►

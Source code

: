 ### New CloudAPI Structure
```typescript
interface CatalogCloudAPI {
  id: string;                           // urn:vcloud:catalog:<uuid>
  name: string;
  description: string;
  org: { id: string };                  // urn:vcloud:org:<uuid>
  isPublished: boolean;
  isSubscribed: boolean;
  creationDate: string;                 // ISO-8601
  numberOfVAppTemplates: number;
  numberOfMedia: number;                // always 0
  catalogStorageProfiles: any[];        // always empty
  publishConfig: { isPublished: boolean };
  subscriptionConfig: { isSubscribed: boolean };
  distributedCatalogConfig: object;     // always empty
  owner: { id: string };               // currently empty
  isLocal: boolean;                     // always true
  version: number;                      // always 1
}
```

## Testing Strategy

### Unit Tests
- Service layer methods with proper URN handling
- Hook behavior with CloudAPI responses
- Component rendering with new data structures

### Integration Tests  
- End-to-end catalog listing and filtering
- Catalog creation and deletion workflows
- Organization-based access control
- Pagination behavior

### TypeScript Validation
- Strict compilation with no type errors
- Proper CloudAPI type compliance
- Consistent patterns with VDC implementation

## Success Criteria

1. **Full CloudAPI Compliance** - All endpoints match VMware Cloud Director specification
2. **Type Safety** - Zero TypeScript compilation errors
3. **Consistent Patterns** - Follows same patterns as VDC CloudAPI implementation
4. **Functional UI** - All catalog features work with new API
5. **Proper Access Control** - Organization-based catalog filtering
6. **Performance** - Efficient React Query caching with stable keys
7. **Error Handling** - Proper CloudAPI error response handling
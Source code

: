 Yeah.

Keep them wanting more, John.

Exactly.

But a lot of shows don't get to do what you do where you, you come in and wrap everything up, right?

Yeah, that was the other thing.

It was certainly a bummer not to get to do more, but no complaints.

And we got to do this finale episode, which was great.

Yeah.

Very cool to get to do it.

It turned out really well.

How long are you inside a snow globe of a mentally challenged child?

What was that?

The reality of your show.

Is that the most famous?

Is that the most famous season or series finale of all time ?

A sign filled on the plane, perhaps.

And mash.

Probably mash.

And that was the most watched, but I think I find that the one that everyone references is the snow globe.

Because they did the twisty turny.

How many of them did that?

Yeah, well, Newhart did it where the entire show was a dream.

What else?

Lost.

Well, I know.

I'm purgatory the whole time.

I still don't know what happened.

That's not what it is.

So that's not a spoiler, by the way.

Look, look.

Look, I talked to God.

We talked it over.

◄

Your task » Line for line, set down the listing above again.

Answer space »
Source code

: ### New CloudAPI Structure
```typescript
interface CatalogCloudAPI {
  id: string;                           // urn:vcloud:catalog:<uuid>
  name: string;
  description: string;
  org: { id: string };                  // urn:vcloud:org:<uuid>
  isPublished: boolean;
  isSubscribed: boolean;
  creationDate: string;                 // ISO-8601
  numberOfVAppTemplates: number;
  numberOfMedia: number;                // always 0
  catalogStorageProfiles: any[];        // always empty
  publishConfig: { isPublished: boolean };
  subscriptionConfig: { isSubscribed: boolean };
  distributedCatalogConfig: object;     // always empty
  owner: { id: string };               // currently empty
  isLocal: boolean;                     // always true
  version: number;                      // always 1
}
```

## Testing Strategy

### Unit Tests
- Service layer methods with proper URN handling
- Hook behavior with CloudAPI responses
- Component rendering with new data structures

### Integration Tests  
- End-to-end catalog listing and filtering
- Catalog creation and deletion workflows
- Organization-based access control
- Pagination behavior

### TypeScript Validation
- Strict compilation with no type errors
- Proper CloudAPI type compliance
- Consistent patterns with VDC implementation

## Success Criteria

1. **Full CloudAPI Compliance** - All endpoints match VMware Cloud Director specification
2. **Type Safety** - Zero TypeScript compilation errors
3. **Consistent Patterns** - Follows same patterns as VDC CloudAPI implementation
4. **Functional UI** - All catalog features work with new API
5. **Proper Access Control** - Organization-based catalog filtering
6. **Performance** - Efficient React Query caching with stable keys
7. **Error Handling** - Proper CloudAPI error response handling
Source code

: Yeah.

Keep them wanting more, John.

Exactly.

But a lot of shows don't get to do what you do where you, you come in and wrap everything up, right?

Yeah, that was the other thing.

It was certainly a bummer not to get to do more, but no complaints.

And we got to do this finale episode, which was great.

Yeah.

Very cool to get to do it.

It turned out really well.

How long are you inside a snow globe of a mentally challenged child?

What was that?

The reality of your show.

Is that the most famous?

Is that the most famous season or series finale of all time ?

A sign filled on the plane, perhaps.

And mash.

Probably mash.

And that was the most watched, but I think I find that the one that everyone references is the snow globe.

Because they did the twisty turny.

How many of them did that?

Yeah, well, Newhart did it where the entire show was a dream.

What else?

Lost.

Well, I know.

I'm purgatory the whole time.

I still don't know what happened.

That's not what it is.

So that's not a spoiler, by the way.

Look, look.

Look, I talked to God.

We talked it over.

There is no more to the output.